Facebook has attempted to deflect criticism of its data security practices while ducking calls to apologize for a leak of personally identifiable information (PII) on hundreds of millions of its users after malicious actors abused a contact-finding feature. This service was supposedly meant to help users of the leaky platform find their friends to connect with by importing their contact lists from their mobile phones. Facebook believes the data was taken using the contact importer feature before September 2019.
It said malicious actors supposedly used software to imitate the Facebook app and upload a large set of phone numbers to see which matched Facebook users. They could query that profile to scrape information the user had unwisely left public when they got a hit. Facebook locked this loophole down in September 2019.
In a statement, Facebook’s product management director, Mike Clark, said: “It is important to understand that malicious actors obtained this data not through hacking our systems but by scraping it from our platform before 2019.”
Clark elaborated on the difference between scraping and hacking, saying there was “still confusion about this data.” Still, he failed to acknowledge the concerns of Facebook users or apologize to the approximately 533 million individuals who, thanks to Facebook’s easily-abused system, had their data compromised.
“We’re focused on protecting people’s data by working on getting this data set taken down and will continue to aggressively go after malicious actors who misuse our tools wherever possible,” said Clark.
“While we can’t always prevent data sets like these from recirculating or new ones from appearing, we have a dedicated team focused on this work.”
Zero tolerance
Adam Enterkin, senior vice president for global sales at BlackBerry, said breaches of any size – let alone one affecting half a billion people – should no longer be tolerated and that Facebook must take full responsibility for the data stolen.
“Organisations must not forget that all personal data in their care is equally valuable.
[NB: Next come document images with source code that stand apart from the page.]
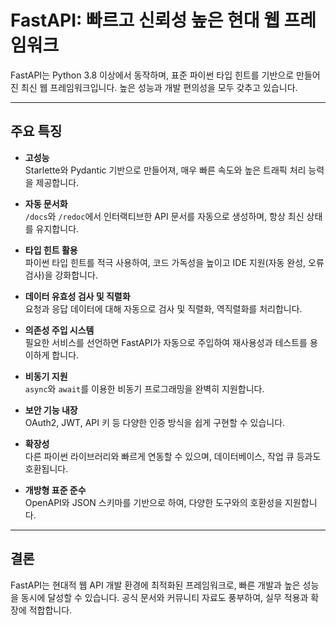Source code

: # FastAPI: 빠르고 신뢰성 높은 현대 웹 프레임워크

FastAPI는 Python 3.8 이상에서 동작하며, 표준 파이썬 타입 힌트를 기반으로 만들어진 최신 웹 프레임워크입니다. 높은 성능과 개발 편의성을 모두 갖추고 있습니다.

---

## 주요 특징

- **고성능**  
  Starlette와 Pydantic 기반으로 만들어져, 매우 빠른 속도와 높은 트래픽 처리 능력을 제공합니다.

- **자동 문서화**  
  `/docs`와 `/redoc`에서 인터랙티브한 API 문서를 자동으로 생성하며, 항상 최신 상태를 유지합니다.

- **타입 힌트 활용**  
  파이썬 타입 힌트를 적극 사용하여, 코드 가독성을 높이고 IDE 지원(자동 완성, 오류 검사)을 강화합니다.

- **데이터 유효성 검사 및 직렬화**  
  요청과 응답 데이터에 대해 자동으로 검사 및 직렬화, 역직렬화를 처리합니다.

- **의존성 주입 시스템**  
  필요한 서비스를 선언하면 FastAPI가 자동으로 주입하여 재사용성과 테스트를 용이하게 합니다.

- **비동기 지원**  
  `async`와 `await`를 이용한 비동기 프로그래밍을 완벽히 지원합니다.

- **보안 기능 내장**  
  OAuth2, JWT, API 키 등 다양한 인증 방식을 쉽게 구현할 수 있습니다.

- **확장성**  
  다른 파이썬 라이브러리와 빠르게 연동할 수 있으며, 데이터베이스, 작업 큐 등과도 호환됩니다.

- **개방형 표준 준수**  
  OpenAPI와 JSON 스키마를 기반으로 하여, 다양한 도구와의 호환성을 지원합니다.

---

## 결론

FastAPI는 현대적 웹 API 개발 환경에 최적화된 프레임워크로, 빠른 개발과 높은 성능을 동시에 달성할 수 있습니다. 공식 문서와 커뮤니티 자료도 풍부하여, 실무 적용과 확장에 적합합니다.
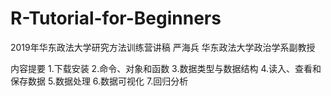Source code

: # R-Tutorial-for-Beginners
2019年华东政法大学研究方法训练营讲稿
严海兵 华东政法大学政治学系副教授

内容提要
1.下载安装
2.命令、对象和函数
3.数据类型与数据结构
4.读入、查看和保存数据
5.数据处理
6.数据可视化
7.回归分析
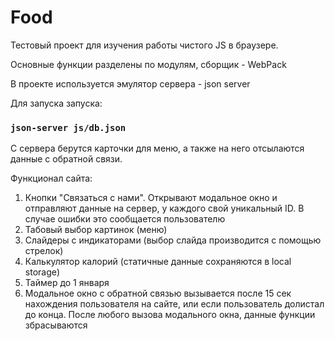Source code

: # Food

Тестовый проект для изучения работы чистого JS в браузере.

Основные функции разделены по модулям, сборщик - WebPack

В проекте используется эмулятор сервера - json server 

Для запуска запуска:
### `json-server js/db.json`


С сервера берутся карточки для меню, а также на него отсылаются данные с обратной связи.

Функционал сайта:
1) Кнопки "Связаться с нами". Открывают модальное окно и отправляют данные на сервер, у каждого свой уникальный ID. В случае ошибки это сообщается пользователю
2) Табовый выбор картинок (меню)
3) Слайдеры с индикаторами (выбор слайда производится с помощью стрелок)
4) Калькулятор калорий (статичные данные сохраняются в local storage)
5) Таймер до 1 января 
6) Модальное окно с обратной связью вызывается после 15 сек нахождения пользователя на сайте, или если пользователь долистал до конца. После любого вызова модального окна, данные функции збрасываются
If you collect it, protect it. It is imperative to implement appropriate security controls to keep all data safe from inappropriate or unauthorized access,” said Entrekin.
“Additionally, while it’s possible to have security without privacy, it’s impossible to have privacy without security. Privacy is about the ethical and responsible handling of personal data. This is why security is an integral part of ensuring that privacy practices can be transparent.”
Avast senior global threat communications manager Christopher Budd said that while the data theft was old news, the latest developments meant the risk to those impacted was vastly increased.
Budd described the loss of phone numbers that can be connected with email addresses as “particularly worrisome” because the odds were good that for the majority of those impacted, the phone number and email combinations could likely be used to obtain an SMS code to log in to their email accounts.
“This means those users are at increased risk for attackers to try SIM-swapping to redirect SMS-based codes to devices under their control and get access to the target’s email,” he said. “Because email accounts are where ‘I forgot my password’ resets go, this is the easiest, most efficient, and effective way for attackers to take over your digital life by hijacking your email account and then usingng that to take over your other accounts.”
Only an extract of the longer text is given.